The central section with a pair of sliding doors worked in shosen with a swallow flying among morning glory and a large double white peony; the three back panels of shaped rectangular form worked in yusen with flowers on a pale blue ground. The lower part with a large pair of hinged doors worked in shosen and yusen with a duck and drake and snow-covered reeds beneath a full moon and clouds, on a graduated grey to blue ground, and a smaller pair of sliding doors with flycatchers and a shrike on trailing wisteria on a yellow-green ground, above three drawers decorated in a style similar to the border on the upper door. The doors and drawers framed in red lacquer, with some gold-lacquer decoration and profuse pierced carving of peony and phoenix.
The enamel panels on this grand piece of furniture are evidently the work of two different artists, working in wholly unrelated styles. The upper doors and the lower tier of drawers, here attributed to Honda, are in the formal style from which Namikawa Sosuke (and Namikawa Yasuyuki) had at this date broken free. The upper doors have borders of patterns unrelated to the central scene, while the other doors have no borders and are worked in styles that minimize the wire instead of emphasizing it. The doors of the central and lower sections are here attributed to Namikawa Sosuke, and it is interesting to see him working in three styles; the blue-grey-ground doors in shosen and musen are typical of his œuvre.
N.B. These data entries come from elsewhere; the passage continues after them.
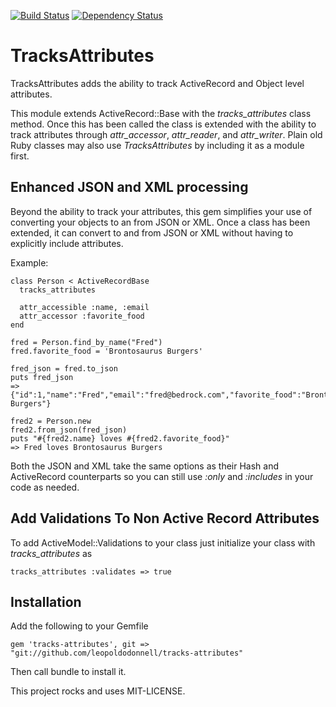 
[![Build Status](https://travis-ci.org/leopoldodonnell/tracks-attributes.png?branch=master)](https://travis-ci.org/leopoldodonnell/tracks-attributes)
[![Dependency Status](https://gemnasium.com/leopoldodonnell/tracks-attributes.png)](https://gemnasium.com/leopoldodonnell/tracks-attributes)

# TracksAttributes

TracksAttributes adds the ability to track ActiveRecord and Object level attributes.

This module extends ActiveRecord::Base with the *tracks_attributes* class method. Once this has been called
the class is extended with the ability to track attributes through *attr_accessor*, *attr_reader*, and *attr_writer*.
Plain old Ruby classes may also use *TracksAttributes* by including it as a module first.

## Enhanced JSON and XML processing

Beyond the ability to track your attributes, this gem simplifies your use of converting your objects to an from JSON or XML.
Once a class has been extended, it can convert to and from JSON or XML without having to explicitly include attributes.

Example:

    class Person < ActiveRecordBase
      tracks_attributes
      
      attr_accessible :name, :email
      attr_accessor :favorite_food
    end
    
    fred = Person.find_by_name("Fred")
    fred.favorite_food = 'Brontosaurus Burgers'
    
    fred_json = fred.to_json
    puts fred_json
    => {"id":1,"name":"Fred","email":"fred@bedrock.com","favorite_food":"Brontosaurus Burgers"}
    
    fred2 = Person.new
    fred2.from_json(fred_json)
    puts "#{fred2.name} loves #{fred2.favorite_food}"
    => Fred loves Brontosaurus Burgers

Both the JSON and XML take the same options as their Hash and ActiveRecord counterparts so you can still
use *:only* and *:includes* in your code as needed.

## Add Validations To Non Active Record Attributes

To add ActiveModel::Validations to your class just initialize your class with *tracks_attributes* as

    tracks_attributes :validates => true
    
## Installation

Add the following to your Gemfile

    gem 'tracks-attributes', git => "git://github.com/leopoldodonnell/tracks-attributes"

Then call bundle to install it.


This project rocks and uses MIT-LICENSE.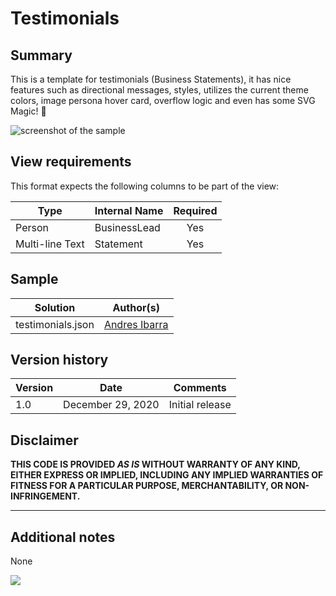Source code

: # Testimonials

## Summary
This is a template for testimonials (Business Statements), it has nice features such as directional messages, styles, utilizes the current theme colors, image persona hover card, overflow logic and even has some SVG Magic! 🙌

![screenshot of the sample](./assets/screenshot.gif)  

## View requirements
This format expects the following columns to be part of the view:

|Type|Internal Name|Required|
|---|---|:---:|
|Person|BusinessLead|Yes|
|Multi-line Text|Statement|Yes|

## Sample

Solution|Author(s)
--------|---------
testimonials.json | [Andres Ibarra](https://github.com/Riftsan)

## Version history

Version|Date|Comments
-------|----|--------
1.0|December 29, 2020|Initial release

## Disclaimer
**THIS CODE IS PROVIDED *AS IS* WITHOUT WARRANTY OF ANY KIND, EITHER EXPRESS OR IMPLIED, INCLUDING ANY IMPLIED WARRANTIES OF FITNESS FOR A PARTICULAR PURPOSE, MERCHANTABILITY, OR NON-INFRINGEMENT.**

---

## Additional notes

None

<img src="https://pnptelemetry.azurewebsites.net/list-formatting/view-samples/testimonials" />
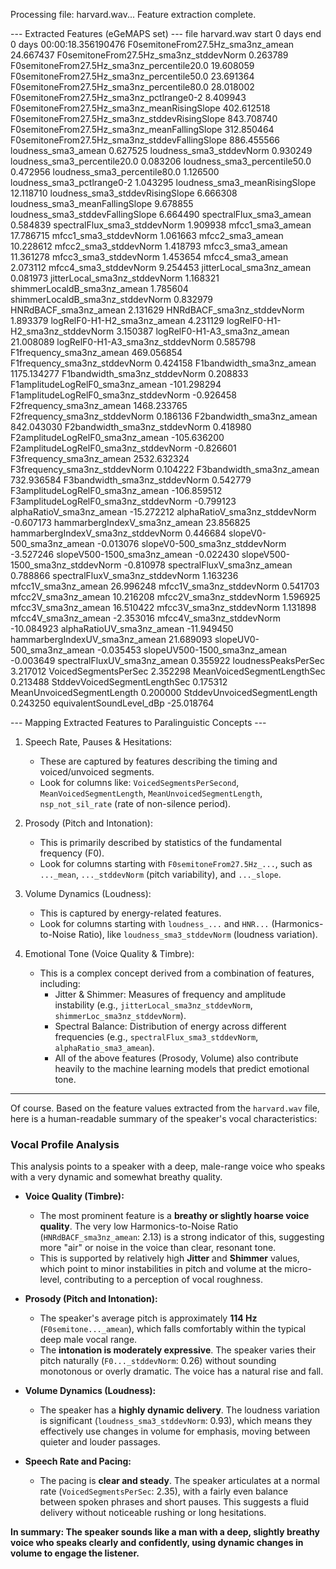 Processing file: harvard.wav...
Feature extraction complete.

--- Extracted Features (eGeMAPS set) ---
file                                                         harvard.wav
start                                                             0 days
end                                            0 days 00:00:18.356190476
F0semitoneFrom27.5Hz_sma3nz_amean                              24.667437
F0semitoneFrom27.5Hz_sma3nz_stddevNorm                          0.263789
F0semitoneFrom27.5Hz_sma3nz_percentile20.0                     19.608059
F0semitoneFrom27.5Hz_sma3nz_percentile50.0                     23.691364
F0semitoneFrom27.5Hz_sma3nz_percentile80.0                     28.018002
F0semitoneFrom27.5Hz_sma3nz_pctlrange0-2                        8.409943
F0semitoneFrom27.5Hz_sma3nz_meanRisingSlope                   402.612518
F0semitoneFrom27.5Hz_sma3nz_stddevRisingSlope                 843.708740
F0semitoneFrom27.5Hz_sma3nz_meanFallingSlope                  312.850464
F0semitoneFrom27.5Hz_sma3nz_stddevFallingSlope                886.455566
loudness_sma3_amean                                             0.627525
loudness_sma3_stddevNorm                                        0.930249
loudness_sma3_percentile20.0                                    0.083206
loudness_sma3_percentile50.0                                    0.472956
loudness_sma3_percentile80.0                                    1.126500
loudness_sma3_pctlrange0-2                                      1.043295
loudness_sma3_meanRisingSlope                                  12.118710
loudness_sma3_stddevRisingSlope                                 6.666308
loudness_sma3_meanFallingSlope                                  9.678855
loudness_sma3_stddevFallingSlope                                6.664490
spectralFlux_sma3_amean                                         0.584839
spectralFlux_sma3_stddevNorm                                    1.909938
mfcc1_sma3_amean                                               17.786715
mfcc1_sma3_stddevNorm                                           1.061663
mfcc2_sma3_amean                                               10.228612
mfcc2_sma3_stddevNorm                                           1.418793
mfcc3_sma3_amean                                               11.361278
mfcc3_sma3_stddevNorm                                           1.453654
mfcc4_sma3_amean                                                2.073112
mfcc4_sma3_stddevNorm                                           9.254453
jitterLocal_sma3nz_amean                                        0.081973
jitterLocal_sma3nz_stddevNorm                                   1.168321
shimmerLocaldB_sma3nz_amean                                     1.785604
shimmerLocaldB_sma3nz_stddevNorm                                0.832979
HNRdBACF_sma3nz_amean                                           2.131629
HNRdBACF_sma3nz_stddevNorm                                      1.893379
logRelF0-H1-H2_sma3nz_amean                                     4.231129
logRelF0-H1-H2_sma3nz_stddevNorm                                3.150387
logRelF0-H1-A3_sma3nz_amean                                    21.008089
logRelF0-H1-A3_sma3nz_stddevNorm                                0.585798
F1frequency_sma3nz_amean                                      469.056854
F1frequency_sma3nz_stddevNorm                                   0.424158
F1bandwidth_sma3nz_amean                                     1175.134277
F1bandwidth_sma3nz_stddevNorm                                   0.208833
F1amplitudeLogRelF0_sma3nz_amean                             -101.298294
F1amplitudeLogRelF0_sma3nz_stddevNorm                          -0.926458
F2frequency_sma3nz_amean                                     1468.233765
F2frequency_sma3nz_stddevNorm                                   0.186136
F2bandwidth_sma3nz_amean                                      842.043030
F2bandwidth_sma3nz_stddevNorm                                   0.418980
F2amplitudeLogRelF0_sma3nz_amean                             -105.636200
F2amplitudeLogRelF0_sma3nz_stddevNorm                          -0.826601
F3frequency_sma3nz_amean                                     2532.632324
F3frequency_sma3nz_stddevNorm                                   0.104222
F3bandwidth_sma3nz_amean                                      732.936584
F3bandwidth_sma3nz_stddevNorm                                   0.542779
F3amplitudeLogRelF0_sma3nz_amean                             -106.859512
F3amplitudeLogRelF0_sma3nz_stddevNorm                          -0.799123
alphaRatioV_sma3nz_amean                                      -15.272212
alphaRatioV_sma3nz_stddevNorm                                  -0.607173
hammarbergIndexV_sma3nz_amean                                  23.856825
hammarbergIndexV_sma3nz_stddevNorm                              0.446684
slopeV0-500_sma3nz_amean                                       -0.013076
slopeV0-500_sma3nz_stddevNorm                                  -3.527246
slopeV500-1500_sma3nz_amean                                    -0.022430
slopeV500-1500_sma3nz_stddevNorm                               -0.810978
spectralFluxV_sma3nz_amean                                      0.788866
spectralFluxV_sma3nz_stddevNorm                                 1.163236
mfcc1V_sma3nz_amean                                            26.996248
mfcc1V_sma3nz_stddevNorm                                        0.541703
mfcc2V_sma3nz_amean                                            10.216208
mfcc2V_sma3nz_stddevNorm                                        1.596925
mfcc3V_sma3nz_amean                                            16.510422
mfcc3V_sma3nz_stddevNorm                                        1.131898
mfcc4V_sma3nz_amean                                            -2.353016
mfcc4V_sma3nz_stddevNorm                                      -10.084923
alphaRatioUV_sma3nz_amean                                     -11.949450
hammarbergIndexUV_sma3nz_amean                                 21.689093
slopeUV0-500_sma3nz_amean                                      -0.035453
slopeUV500-1500_sma3nz_amean                                   -0.003649
spectralFluxUV_sma3nz_amean                                     0.355922
loudnessPeaksPerSec                                             3.217012
VoicedSegmentsPerSec                                            2.352298
MeanVoicedSegmentLengthSec                                      0.213488
StddevVoicedSegmentLengthSec                                    0.175312
MeanUnvoicedSegmentLength                                       0.200000
StddevUnvoicedSegmentLength                                     0.243250
equivalentSoundLevel_dBp                                      -25.018764

--- Mapping Extracted Features to Paralinguistic Concepts ---

1. Speech Rate, Pauses & Hesitations:
   - These are captured by features describing the timing and voiced/unvoiced segments.
   - Look for columns like: `VoicedSegmentsPerSecond`, `MeanVoicedSegmentLength`, `MeanUnvoicedSegmentLength`, `nsp_not_sil_rate` (rate of non-silence period).

2. Prosody (Pitch and Intonation):
   - This is primarily described by statistics of the fundamental frequency (F0).
   - Look for columns starting with `F0semitoneFrom27.5Hz_...`, such as `..._mean`, `..._stddevNorm` (pitch variability), and `..._slope`.

3. Volume Dynamics (Loudness):
   - This is captured by energy-related features.
   - Look for columns starting with `loudness_...` and `HNR...` (Harmonics-to-Noise Ratio), like `loudness_sma3_stddevNorm` (loudness variation).

4. Emotional Tone (Voice Quality & Timbre):
   - This is a complex concept derived from a combination of features, including:
     - Jitter & Shimmer: Measures of frequency and amplitude instability (e.g., `jitterLocal_sma3nz_stddevNorm`, `shimmerLoc_sma3nz_stddevNorm`).
     - Spectral Balance: Distribution of energy across different frequencies (e.g., `spectralFlux_sma3_stddevNorm`, `alphaRatio_sma3_amean`).
     - All of the above features (Prosody, Volume) also contribute heavily to the machine learning models that predict emotional tone.



-------------------------------------------------------------------------------------------------------------------------------------------------------------------------



Of course. Based on the feature values extracted from the `harvard.wav` file, here is a human-readable summary of the speaker's vocal characteristics:

### **Vocal Profile Analysis**

This analysis points to a speaker with a deep, male-range voice who speaks with a very dynamic and somewhat breathy quality.

* **Voice Quality (Timbre):**
    * The most prominent feature is a **breathy or slightly hoarse voice quality**. The very low Harmonics-to-Noise Ratio (`HNRdBACF_sma3nz_amean`: 2.13) is a strong indicator of this, suggesting more "air" or noise in the voice than clear, resonant tone.
    * This is supported by relatively high **Jitter** and **Shimmer** values, which point to minor instabilities in pitch and volume at the micro-level, contributing to a perception of vocal roughness.

* **Prosody (Pitch and Intonation):**
    * The speaker's average pitch is approximately **114 Hz** (`F0semitone..._amean`), which falls comfortably within the typical deep male vocal range.
    * The **intonation is moderately expressive**. The speaker varies their pitch naturally (`F0..._stddevNorm`: 0.26) without sounding monotonous or overly dramatic. The voice has a natural rise and fall.

* **Volume Dynamics (Loudness):**
    * The speaker has a **highly dynamic delivery**. The loudness variation is significant (`loudness_sma3_stddevNorm`: 0.93), which means they effectively use changes in volume for emphasis, moving between quieter and louder passages.

* **Speech Rate and Pacing:**
    * The pacing is **clear and steady**. The speaker articulates at a normal rate (`VoicedSegmentsPerSec`: 2.35), with a fairly even balance between spoken phrases and short pauses. This suggests a fluid delivery without noticeable rushing or long hesitations.

**In summary: The speaker sounds like a man with a deep, slightly breathy voice who speaks clearly and confidently, using dynamic changes in volume to engage the listener.**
The yellow-green-ground sliding doors are very much in the style of the Shijo artist Watanabe Seitei (1851-1918), using the scratchy, almost scribbed, wirework (see especially the peony) that apparently only Namikawa could do.
Bibliography:
O. Impey, M. Fairley (eds.), Meiji No Takara: Treasures Of Imperial Japan: Enamel, London 1994, cat. 85.
J. Earle, Splendors of Imperial Japan: Arts of the Meiji period from the Khalili Collection, London 2002, cat. 177, pp. 260–1.